Records from a collection

*** Block opens ***

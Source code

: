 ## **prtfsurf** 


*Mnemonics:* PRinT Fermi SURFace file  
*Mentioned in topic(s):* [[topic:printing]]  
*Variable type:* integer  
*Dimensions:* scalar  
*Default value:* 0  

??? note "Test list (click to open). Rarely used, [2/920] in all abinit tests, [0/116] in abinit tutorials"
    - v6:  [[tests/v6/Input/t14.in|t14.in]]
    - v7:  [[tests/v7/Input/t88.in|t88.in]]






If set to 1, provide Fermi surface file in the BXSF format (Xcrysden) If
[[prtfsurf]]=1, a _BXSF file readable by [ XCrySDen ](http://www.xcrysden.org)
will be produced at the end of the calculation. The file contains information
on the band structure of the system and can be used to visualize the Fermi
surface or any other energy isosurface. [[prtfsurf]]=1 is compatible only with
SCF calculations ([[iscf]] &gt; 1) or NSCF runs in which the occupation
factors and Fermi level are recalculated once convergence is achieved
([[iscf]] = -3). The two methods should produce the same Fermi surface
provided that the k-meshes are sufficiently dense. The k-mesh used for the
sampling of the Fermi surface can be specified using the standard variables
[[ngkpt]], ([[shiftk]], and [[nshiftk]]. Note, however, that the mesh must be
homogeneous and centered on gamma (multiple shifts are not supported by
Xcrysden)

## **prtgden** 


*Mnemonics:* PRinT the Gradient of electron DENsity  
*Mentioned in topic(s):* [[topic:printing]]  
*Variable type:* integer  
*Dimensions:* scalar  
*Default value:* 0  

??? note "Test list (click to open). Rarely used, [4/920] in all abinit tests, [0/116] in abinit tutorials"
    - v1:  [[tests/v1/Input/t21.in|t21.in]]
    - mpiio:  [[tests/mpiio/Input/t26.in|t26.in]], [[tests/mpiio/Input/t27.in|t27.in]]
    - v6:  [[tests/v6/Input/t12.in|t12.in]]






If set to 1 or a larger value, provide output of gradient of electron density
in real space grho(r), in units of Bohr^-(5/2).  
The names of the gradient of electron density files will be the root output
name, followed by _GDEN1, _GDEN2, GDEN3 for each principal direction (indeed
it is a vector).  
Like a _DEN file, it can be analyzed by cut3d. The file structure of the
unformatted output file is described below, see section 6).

*** Block closes ***

(Assignment) Could you transcribe every record above exactly as it appears?

(Your response)
Source code

: ## **prtfsurf** 


*Mnemonics:* PRinT Fermi SURFace file  
*Mentioned in topic(s):* [[topic:printing]]  
*Variable type:* integer  
*Dimensions:* scalar  
*Default value:* 0  

??? note "Test list (click to open). Rarely used, [2/920] in all abinit tests, [0/116] in abinit tutorials"
    - v6:  [[tests/v6/Input/t14.in|t14.in]]
    - v7:  [[tests/v7/Input/t88.in|t88.in]]






If set to 1, provide Fermi surface file in the BXSF format (Xcrysden) If
[[prtfsurf]]=1, a _BXSF file readable by [ XCrySDen ](http://www.xcrysden.org)
will be produced at the end of the calculation. The file contains information
on the band structure of the system and can be used to visualize the Fermi
surface or any other energy isosurface. [[prtfsurf]]=1 is compatible only with
SCF calculations ([[iscf]] &gt; 1) or NSCF runs in which the occupation
factors and Fermi level are recalculated once convergence is achieved
([[iscf]] = -3). The two methods should produce the same Fermi surface
provided that the k-meshes are sufficiently dense. The k-mesh used for the
sampling of the Fermi surface can be specified using the standard variables
[[ngkpt]], ([[shiftk]], and [[nshiftk]]. Note, however, that the mesh must be
homogeneous and centered on gamma (multiple shifts are not supported by
Xcrysden)

## **prtgden** 


*Mnemonics:* PRinT the Gradient of electron DENsity  
*Mentioned in topic(s):* [[topic:printing]]  
*Variable type:* integer  
*Dimensions:* scalar  
*Default value:* 0  

??? note "Test list (click to open). Rarely used, [4/920] in all abinit tests, [0/116] in abinit tutorials"
    - v1:  [[tests/v1/Input/t21.in|t21.in]]
    - mpiio:  [[tests/mpiio/Input/t26.in|t26.in]], [[tests/mpiio/Input/t27.in|t27.in]]
    - v6:  [[tests/v6/Input/t12.in|t12.in]]






If set to 1 or a larger value, provide output of gradient of electron density
in real space grho(r), in units of Bohr^-(5/2).  
The names of the gradient of electron density files will be the root output
name, followed by _GDEN1, _GDEN2, GDEN3 for each principal direction (indeed
it is a vector).  
Like a _DEN file, it can be analyzed by cut3d. The file structure of the
unformatted output file is described below, see section 6).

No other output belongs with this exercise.